▶ _ASSIGNED TASK_: Scan the records for the line containing "文章的最后我们重点关注一下魅". From there through the last line, write out each line exactly.

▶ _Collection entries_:
*** Begin section ***

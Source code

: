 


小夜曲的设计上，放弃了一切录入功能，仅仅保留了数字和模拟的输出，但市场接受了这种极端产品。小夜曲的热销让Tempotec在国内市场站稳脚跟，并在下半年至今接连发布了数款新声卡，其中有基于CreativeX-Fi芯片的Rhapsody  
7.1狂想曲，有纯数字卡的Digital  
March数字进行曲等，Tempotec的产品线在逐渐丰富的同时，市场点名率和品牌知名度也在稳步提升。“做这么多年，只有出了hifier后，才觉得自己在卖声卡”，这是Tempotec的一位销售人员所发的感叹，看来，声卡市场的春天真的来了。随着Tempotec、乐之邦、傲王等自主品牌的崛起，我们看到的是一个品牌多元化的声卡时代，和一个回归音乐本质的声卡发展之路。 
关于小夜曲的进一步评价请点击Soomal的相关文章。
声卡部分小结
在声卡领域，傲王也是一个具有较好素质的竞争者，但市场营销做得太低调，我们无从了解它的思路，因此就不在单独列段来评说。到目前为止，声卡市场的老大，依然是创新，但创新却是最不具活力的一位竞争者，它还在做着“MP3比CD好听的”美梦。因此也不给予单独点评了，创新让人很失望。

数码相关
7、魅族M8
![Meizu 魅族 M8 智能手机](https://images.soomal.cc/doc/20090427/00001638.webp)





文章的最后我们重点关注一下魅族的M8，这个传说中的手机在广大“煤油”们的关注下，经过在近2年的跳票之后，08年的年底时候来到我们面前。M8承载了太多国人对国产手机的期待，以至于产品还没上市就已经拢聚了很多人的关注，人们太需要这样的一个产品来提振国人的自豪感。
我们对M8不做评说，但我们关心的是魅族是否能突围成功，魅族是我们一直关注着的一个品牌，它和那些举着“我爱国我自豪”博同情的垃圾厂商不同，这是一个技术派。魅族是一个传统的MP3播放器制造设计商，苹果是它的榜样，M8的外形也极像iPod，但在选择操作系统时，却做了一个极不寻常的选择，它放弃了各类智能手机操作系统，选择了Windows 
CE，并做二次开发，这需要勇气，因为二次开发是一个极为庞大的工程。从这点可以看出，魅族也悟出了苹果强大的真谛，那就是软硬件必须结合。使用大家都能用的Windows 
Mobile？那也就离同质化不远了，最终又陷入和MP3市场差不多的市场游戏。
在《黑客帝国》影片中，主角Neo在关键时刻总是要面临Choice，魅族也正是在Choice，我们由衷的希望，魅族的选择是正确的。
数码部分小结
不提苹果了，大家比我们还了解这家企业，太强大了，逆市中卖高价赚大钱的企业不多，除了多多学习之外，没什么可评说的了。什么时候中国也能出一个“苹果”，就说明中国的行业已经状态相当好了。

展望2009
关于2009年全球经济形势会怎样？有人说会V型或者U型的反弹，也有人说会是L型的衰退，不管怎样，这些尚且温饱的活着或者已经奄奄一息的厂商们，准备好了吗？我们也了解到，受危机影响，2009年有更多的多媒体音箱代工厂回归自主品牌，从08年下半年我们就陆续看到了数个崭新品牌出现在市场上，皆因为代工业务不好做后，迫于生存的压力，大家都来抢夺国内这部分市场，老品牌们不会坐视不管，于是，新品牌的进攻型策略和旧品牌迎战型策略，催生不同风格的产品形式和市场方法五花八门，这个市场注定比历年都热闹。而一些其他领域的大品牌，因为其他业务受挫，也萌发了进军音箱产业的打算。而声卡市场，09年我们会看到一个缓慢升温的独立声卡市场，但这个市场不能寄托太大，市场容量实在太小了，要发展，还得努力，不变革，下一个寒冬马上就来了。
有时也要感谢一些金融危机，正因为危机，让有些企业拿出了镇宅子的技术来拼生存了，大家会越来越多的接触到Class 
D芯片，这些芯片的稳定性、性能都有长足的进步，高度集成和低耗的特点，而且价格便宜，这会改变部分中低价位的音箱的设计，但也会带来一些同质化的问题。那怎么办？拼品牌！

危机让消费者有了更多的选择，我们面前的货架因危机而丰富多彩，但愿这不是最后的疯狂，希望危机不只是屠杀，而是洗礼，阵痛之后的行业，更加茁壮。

*** End section ***

▶ _ANSWER FOR THE TASK_:
文章的最后我们重点关注一下魅族的M8，这个传说中的手机在广大“煤油”们的关注下，经过在近2年的跳票之后，08年的年底时候来到我们面前。M8承载了太多国人对国产手机的期待，以至于产品还没上市就已经拢聚了很多人的关注，人们太需要这样的一个产品来提振国人的自豪感。
我们对M8不做评说，但我们关心的是魅族是否能突围成功，魅族是我们一直关注着的一个品牌，它和那些举着“我爱国我自豪”博同情的垃圾厂商不同，这是一个技术派。魅族是一个传统的MP3播放器制造设计商，苹果是它的榜样，M8的外形也极像iPod，但在选择操作系统时，却做了一个极不寻常的选择，它放弃了各类智能手机操作系统，选择了Windows 
CE，并做二次开发，这需要勇气，因为二次开发是一个极为庞大的工程。从这点可以看出，魅族也悟出了苹果强大的真谛，那就是软硬件必须结合。使用大家都能用的Windows 
Mobile？那也就离同质化不远了，最终又陷入和MP3市场差不多的市场游戏。
在《黑客帝国》影片中，主角Neo在关键时刻总是要面临Choice，魅族也正是在Choice，我们由衷的希望，魅族的选择是正确的。
数码部分小结
不提苹果了，大家比我们还了解这家企业，太强大了，逆市中卖高价赚大钱的企业不多，除了多多学习之外，没什么可评说的了。什么时候中国也能出一个“苹果”，就说明中国的行业已经状态相当好了。

展望2009
关于2009年全球经济形势会怎样？有人说会V型或者U型的反弹，也有人说会是L型的衰退，不管怎样，这些尚且温饱的活着或者已经奄奄一息的厂商们，准备好了吗？我们也了解到，受危机影响，2009年有更多的多媒体音箱代工厂回归自主品牌，从08年下半年我们就陆续看到了数个崭新品牌出现在市场上，皆因为代工业务不好做后，迫于生存的压力，大家都来抢夺国内这部分市场，老品牌们不会坐视不管，于是，新品牌的进攻型策略和旧品牌迎战型策略，催生不同风格的产品形式和市场方法五花八门，这个市场注定比历年都热闹。而一些其他领域的大品牌，因为其他业务受挫，也萌发了进军音箱产业的打算。而声卡市场，09年我们会看到一个缓慢升温的独立声卡市场，但这个市场不能寄托太大，市场容量实在太小了，要发展，还得努力，不变革，下一个寒冬马上就来了。
有时也要感谢一些金融危机，正因为危机，让有些企业拿出了镇宅子的技术来拼生存了，大家会越来越多的接触到Class 
D芯片，这些芯片的稳定性、性能都有长足的进步，高度集成和低耗的特点，而且价格便宜，这会改变部分中低价位的音箱的设计，但也会带来一些同质化的问题。那怎么办？拼品牌！

危机让消费者有了更多的选择，我们面前的货架因危机而丰富多彩，但愿这不是最后的疯狂，希望危机不只是屠杀，而是洗礼，阵痛之后的行业，更加茁壮。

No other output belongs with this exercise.